Call to ippsSortDescend_32f_I api hangs/doesnt return

Ganesh_K_ · ‎11-09-2016

Hello Folks,

My application uses IPP library. I am currently using, IPP library version 6.1.6. Due to some customer requirements I cannot upgrade my IPP library to later versions.

I am seeing a weird behaviour where in a call to ippsSortDescend_32f_I api doesn't return/hangs. This occurs intermittently(like 2 out of 10 runs). I see this non-responsive behaviour on Linux & Mac(Haven't tried on Windows).

I initially suspected some threading issue within the IPP library & posted my query here: http://stackoverflow.com/questions/40475792/how-to-set-number-of-threads-while-using-static-intel-ipp-library

On further investigation, I found out that IPP library doesn't spawn any new threads of its own (No internal multithreading)

From this doc: http://www.csbi.mit.edu/technology/intel_ipp/doc/ThreadedFunctionsList.txt

Looks like the function ippsSortDescend_32f_I is not even threaded.

If I use c style quick sort instead of this api, my application works as expected.

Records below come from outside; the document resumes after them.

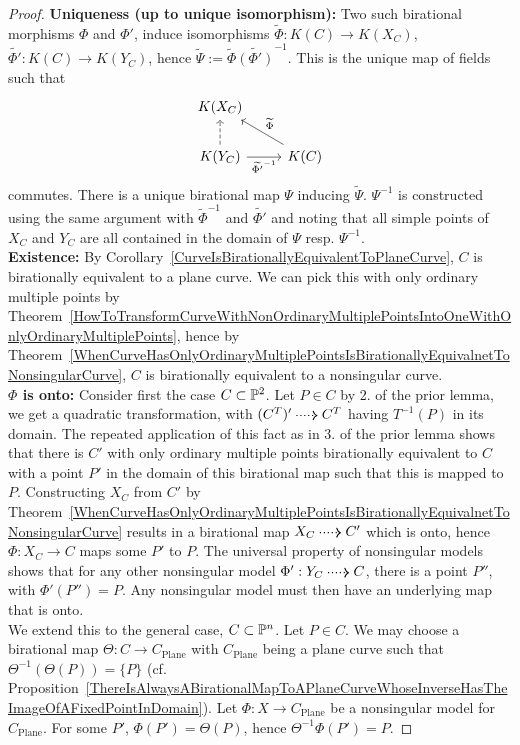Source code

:     \begin{proof}
        \textbf{Uniqueness (up to unique isomorphism):} Two such birational morphisms $\Phi$ and $\Phi'$, induce isomorphisms $\widetilde{\Phi} : K(C)\rightarrow K(X_C)$, $\widetilde{\Phi'} : K(C)\rightarrow K(Y_C)$, hence $\widetilde{\Psi} := \widetilde{\Phi}\widetilde{(\Phi')}^{-1}$. This is the unique map of fields such that 
        $$
            \begin{tikzcd}
                K(X_C)\\
                K(Y_C)\arrow[u,dashrightarrow]\arrow[r,"\widetilde{\Phi'}^{-1}"'] & K(C)\arrow[ul,"\widetilde{\Phi}"'] 
            \end{tikzcd}
        $$ 
        commutes. There is a unique birational map $\Psi$ inducing $\widetilde{\Psi}$. $\Psi^{-1}$ is constructed using the same argument with $\widetilde{\Phi}^{-1}$ and $\widetilde{\Phi'}$ and noting that all simple points of $X_C$ and $Y_C$ are all contained in the domain of $\Psi$ resp. $\Psi^{-1}$.\\
        \textbf{Existence:}  By Corollary~\ref{CurveIsBirationallyEquivalentToPlaneCurve}, $C$ is birationally equivalent to a plane curve. We can pick this with only ordinary multiple points by Theorem~\ref{HowToTransformCurveWithNonOrdinaryMultiplePointsIntoOneWithOnlyOrdinaryMultiplePoints}, hence by Theorem~\ref{WhenCurveHasOnlyOrdinaryMultiplePointsIsBirationallyEquivalnetToNonsingularCurve}, $C$ is birationally equivalent to a nonsingular curve.\\ 
        \textbf{$\Phi$ is onto:} Consider first the case $C\subset \Pp^2$. Let $P\in C$ by 2. of the prior lemma, we get a quadratic transformation, with $(C^T)'\dottedarrow C^T$ having $T^{-1}(P)$ in its domain. The repeated application of this fact as in 3. of the prior lemma shows that there is $C'$ with only ordinary multiple points birationally equivalent to $C$ with a point $P'$ in the domain of this birational map such that this is mapped to $P$. Constructing $X_C$ from $C'$ by Theorem~\ref{WhenCurveHasOnlyOrdinaryMultiplePointsIsBirationallyEquivalnetToNonsingularCurve} results in a birational map $X_C\dottedarrow C'$ which is onto, hence $\Phi : X_C\rightarrow C$ maps some $P'$ to $P$. The universal property of nonsingular models shows that for any other nonsingular model $\Phi': Y_C\dottedarrow C$, there is a point $P''$, with $\Phi'(P'')=P$. Any nonsingular model must then have an underlying map that is onto.\\
        We extend this to the general case, $C\subset \Pp^n$. Let $P\in C$. We may choose a birational map $\Theta : C\rightarrow C_{\mathrm{Plane}}$ with $C_\mathrm{Plane}$ being a plane curve such that $\Theta^{-1}(\Theta(P))=\{P\}$ (cf. Proposition~\ref{ThereIsAlwaysABirationalMapToAPlaneCurveWhoseInverseHasTheImageOfAFixedPointInDomain}). Let $\Phi :X \rightarrow C_\mathrm{Plane}$ be a nonsingular model for $C_\mathrm{Plane}$. For some $P'$, $\Phi(P')=\Theta(P)$, hence $\Theta^{-1}\Phi(P')=P$.
    \end{proof}

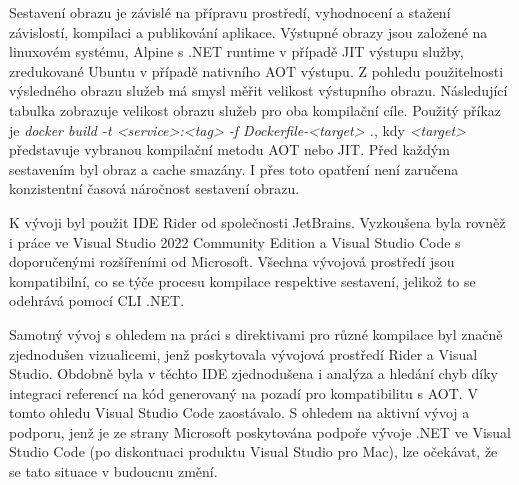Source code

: Sestavení obrazu je závislé na přípravu prostředí, vyhodnocení a stažení závislostí, kompilaci a publikování aplikace. Výstupné obrazy jsou založené na linuxovém systému, Alpine s .NET runtime v případě JIT výstupu služby, zredukované Ubuntu v případě nativního AOT výstupu. Z pohledu použitelnosti výsledného obrazu služeb má smysl měřit velikost výstupního obrazu. Následující tabulka zobrazuje velikost obrazu služeb pro oba kompilační cíle. Použitý příkaz je \emph{docker build -t <service>:<tag> -f Dockerfile-<target> .}, kdy \emph{<target>} představuje vybranou kompilační metodu AOT nebo JIT. Před každým sestavením byl obraz a cache smazány. I přes toto opatření není zaručena konzistentní časová náročnost sestavení obrazu.



K vývoji byl použit IDE Rider od společnosti JetBrains. Vyzkoušena byla rovněž i práce ve Visual Studio 2022 Community Edition a Visual Studio Code s doporučenými rozšířeními od Microsoft. Všechna vývojová prostředí jsou kompatibilní, co se týče procesu kompilace respektive sestavení, jelikož to se odehrává pomocí CLI .NET.

Samotný vývoj s ohledem na práci s direktivami pro různé kompilace byl značně zjednodušen vizualicemi, jenž poskytovala vývojová prostředí Rider a Visual Studio. Obdobně byla v těchto IDE zjednodušena i analýza a hledání chyb díky integraci referencí na kód generovaný na pozadí pro kompatibilitu s AOT. V tomto ohledu Visual Studio Code zaostávalo. S ohledem na aktivní vývoj a podporu, jenž je ze strany Microsoft poskytována podpoře vývoje .NET ve Visual Studio Code (po diskontuaci produktu Visual Studio pro Mac), lze očekávat, že se tato situace v budoucnu změní.



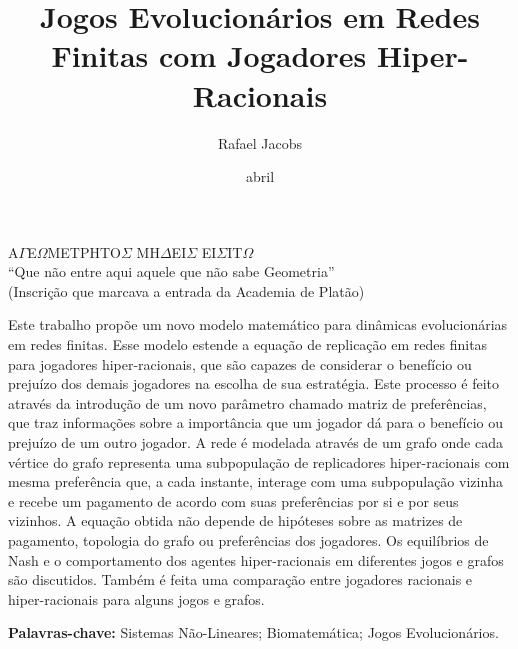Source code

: \documentclass[masters]{./config/PPGMAp}
\title{Jogos Evolucionários em Redes Finitas com Jogadores Hiper-Racionais}
\date{abril}{2021}
\author[o]{Rafael Jacobs}{Kehl}
\theoremstyle{definition}
\begin{document}

%
%
\frontmatter %

	\coversheet

	\catalogsheet

	\approvalsheet

	\begin{epigraph}[0.7]
		{
			\normalfont\large
			A$\Gamma$E$\Omega$METPHTO$\Sigma$
			MH$\Delta$EI$\Sigma$
			EI$\Sigma$IT$\Omega$
		} \\[-12pt]
		``Que não entre aqui aquele que não sabe Geometria'' \\
		(Inscrição que marcava a entrada da Academia de Platão)
	\end{epigraph}

	\begin{acknowledgments}
		\lipsum[1]
	\end{acknowledgments}

	\tableofcontents

	\listoffigures

	\listoftables

	\printnomenclature

	\begin{resumo}
		Este trabalho propõe um novo modelo matemático para dinâmicas evolucionárias em redes finitas. Esse modelo estende a equação de replicação em redes finitas para jogadores hiper-racionais, que são capazes de considerar o benefício ou prejuízo dos demais jogadores na escolha de sua estratégia. Este processo é feito através da introdução de um novo parâmetro chamado matriz de preferências, que traz informações sobre a importância que um jogador dá para o benefício ou prejuízo de um outro jogador. A rede é modelada através de um grafo onde cada vértice do grafo representa uma subpopulação de replicadores hiper-racionais com mesma preferência que, a cada instante, interage com uma subpopulação vizinha e recebe um pagamento de acordo com suas preferências por si e por seus vizinhos. A equação obtida não depende de hipóteses sobre as matrizes de pagamento, topologia do grafo ou preferências dos jogadores. Os equilíbrios de Nash e o comportamento dos agentes hiper-racionais em diferentes jogos e grafos são discutidos. Também é feita uma comparação entre jogadores racionais e hiper-racionais para alguns jogos e grafos.
		
		\noindent \textbf{Palavras-chave:} Sistemas Não-Lineares; Biomatemática; Jogos Evolucionários.
	\end{resumo}
\end{document}

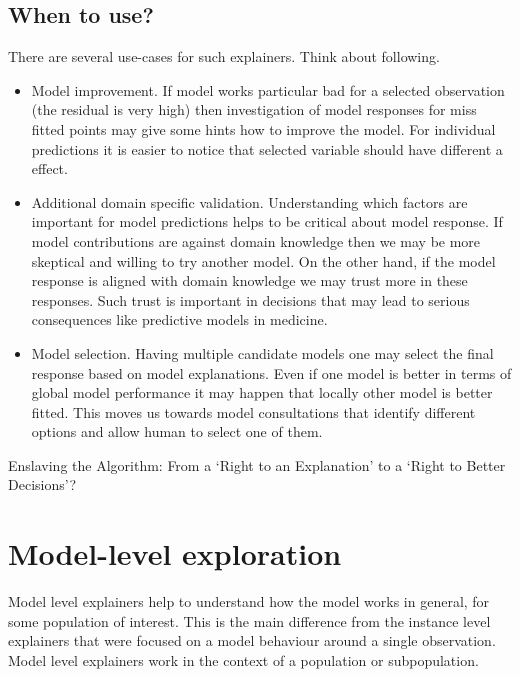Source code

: \documentclass[12pt,]{krantz}
\providecommand{\tightlist}{%
  \setlength{\itemsep}{0pt}\setlength{\parskip}{0pt}}
\theoremstyle{definition}
\theoremstyle{definition}
\theoremstyle{definition}
\theoremstyle{remark}
\begin{document}
\hypertarget{when-to-use}{%
\subsection{When to use?}\label{when-to-use}}

There are several use-cases for such explainers. Think about following.

\begin{itemize}
\tightlist
\item
  Model improvement. If model works particular bad for a selected
  observation (the residual is very high) then investigation of model
  responses for miss fitted points may give some hints how to improve
  the model. For individual predictions it is easier to notice that
  selected variable should have different a effect.
\item
  Additional domain specific validation. Understanding which factors are
  important for model predictions helps to be critical about model
  response. If model contributions are against domain knowledge then we
  may be more skeptical and willing to try another model. On the other
  hand, if the model response is aligned with domain knowledge we may
  trust more in these responses. Such trust is important in decisions
  that may lead to serious consequences like predictive models in
  medicine.
\item
  Model selection. Having multiple candidate models one may select the
  final response based on model explanations. Even if one model is
  better in terms of global model performance it may happen that locally
  other model is better fitted. This moves us towards model
  consultations that identify different options and allow human to
  select one of them.
\end{itemize}

Enslaving the Algorithm: From a `Right to an Explanation' to a `Right to
Better Decisions'? \citep{Edwards_Veale_2018}

\hypertarget{modelLevelExploration}{%
\section{Model-level exploration}\label{modelLevelExploration}}

Model level explainers help to understand how the model works in
general, for some population of interest. This is the main difference
from the instance level explainers that were focused on a model
behaviour around a single observation. Model level explainers work in
the context of a population or subpopulation.
\end{document}
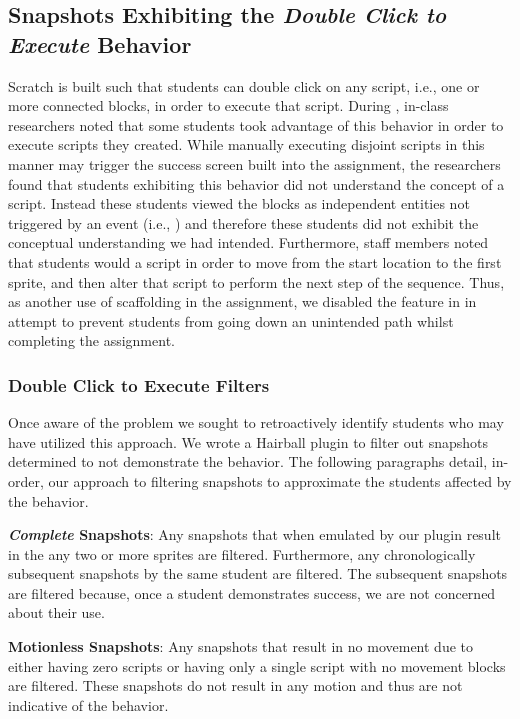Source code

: \subsection{Snapshots Exhibiting the \emph{Double Click to Execute} Behavior}
Scratch is built such that students can double click on any script, i.e., one
or more connected blocks, in order to execute that script. During \sone{},
in-class researchers noted that some students took advantage of this behavior
in order to execute scripts they created. While manually executing disjoint
scripts in this manner may trigger the success screen built into the
assignment, the researchers found that students exhibiting this behavior did
not understand the concept of a script. Instead these students viewed the
blocks as independent entities not triggered by an event (i.e., \netclicked)
and therefore these students did not exhibit the conceptual understanding we
had intended. Furthermore, staff members noted that students would \dce{} a
script in order to move from the start location to the first sprite, and then
alter that script to perform the next step of the sequence. Thus, as another
use of scaffolding in the assignment, we disabled the \dce{} feature in \stwo{}
in attempt to prevent students from going down an unintended path whilst
completing the assignment.

\subsubsection{Double Click to Execute Filters}
Once aware of the problem we sought to retroactively identify students who may
have utilized this \dce{} approach. We wrote a Hairball plugin to filter out
snapshots determined to not demonstrate the \dce{} behavior. The following
paragraphs detail, in-order, our approach to filtering snapshots to approximate
the students affected by the \dce{} behavior.

\textbf{\emph{Complete} Snapshots}: Any snapshots that when emulated by our
plugin result in the \net{}  any two or more sprites are
filtered. Furthermore, any chronologically subsequent snapshots by the same
student are filtered. The subsequent snapshots are filtered because, once a
student demonstrates success, we are not concerned about their \dce{} use.

\textbf{Motionless Snapshots}: Any snapshots that result in no movement due to
either having zero scripts or having only a single \netclicked{} script with no
movement blocks are filtered. These snapshots do not result in any motion and
thus are not indicative of the \dce{} behavior.

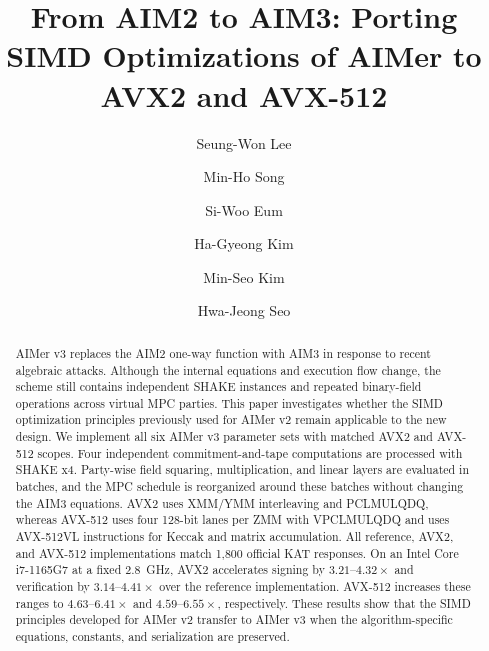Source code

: \title{From AIM2 to AIM3: Porting SIMD Optimizations of AIMer to AVX2 and AVX-512}

\author{Seung-Won Lee \and
Min-Ho Song \and
Si-Woo Eum \and
Ha-Gyeong Kim \and
Min-Seo Kim \and
Hwa-Jeong Seo}

\maketitle

\begin{abstract}
AIMer v3 replaces the AIM2 one-way function with AIM3 in response to recent
algebraic attacks.  Although the internal equations and execution flow change,
the scheme still contains independent SHAKE instances and repeated binary-field
operations across virtual MPC parties.  This paper investigates whether the
SIMD optimization principles previously used for AIMer v2 remain applicable to
the new design.  We implement all six AIMer v3 parameter sets with matched AVX2
and AVX-512 scopes.  Four independent commitment-and-tape computations are
processed with SHAKE x4.  Party-wise field squaring, multiplication, and linear
layers are evaluated in batches, and the MPC schedule is reorganized around
these batches without changing the AIM3 equations.  AVX2 uses XMM/YMM
interleaving and PCLMULQDQ, whereas AVX-512 uses four 128-bit lanes per ZMM with
VPCLMULQDQ and uses AVX-512VL instructions for Keccak and matrix accumulation.
All reference, AVX2, and AVX-512 implementations match 1,800 official KAT
responses.  On an Intel Core i7-1165G7 at a fixed 2.8~GHz, AVX2 accelerates
signing by $3.21$--$4.32\times$ and verification by $3.14$--$4.41\times$ over
the reference implementation.  AVX-512 increases these ranges to
$4.63$--$6.41\times$ and $4.59$--$6.55\times$, respectively.  These results
show that the SIMD principles developed for AIMer v2 transfer to AIMer v3 when
the algorithm-specific equations, constants, and serialization are preserved.

\end{abstract}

I am not sure why a call to this synchronous api would not return.

Are there any conditions where in, this function runs into an infinite loop ? (Just my guess)

Any help would be highly appreciated.

Thanks,

Ganesh

Jing_Xu · ‎11-10-2016

Hi Ganesh,

ippsSortDescend_32f_I won't run into infinite loop.

Could you provide us a test case for investigation, please?

Ganesh_K_ · ‎11-11-2016

Hello Jing,

Thanks for the response.

As I have mentioned earlier, this issue doesn't happen every time, and as such it is a bit difficult to provide an exact test case. In my case though, I am passing a float vector containing 2028 elements. I verified that each element in this vector is indeed a float & that there is no data type mismatch of any sort.

I am attaching a file which contains the disassembly of the ippsSortDescend_32f_I api. I stepped through the api in assembly.
There appears to be some loop from Line # 374 -> 378 -> 381 -> 383 -> 387 -> 390.

The outer loop seems to be starting from Line 72: 0x10175ada4 <+72>: cmpl $0x9, %esi

This line seems to be causing back the jump to Line 72 multiple times: 0x10175afea <+654>: jne 0x10175ada4 ; <+72>

Kindly let me know, in case if you need more info on my end.

Thanks,

Ganesh

Jing_Xu · ‎11-13-2016

Hi Ganesh,

Could you provide us more detailed information about your usage, please?

1. OS and its version

2. Hardware information, such as CPU SKU, etc.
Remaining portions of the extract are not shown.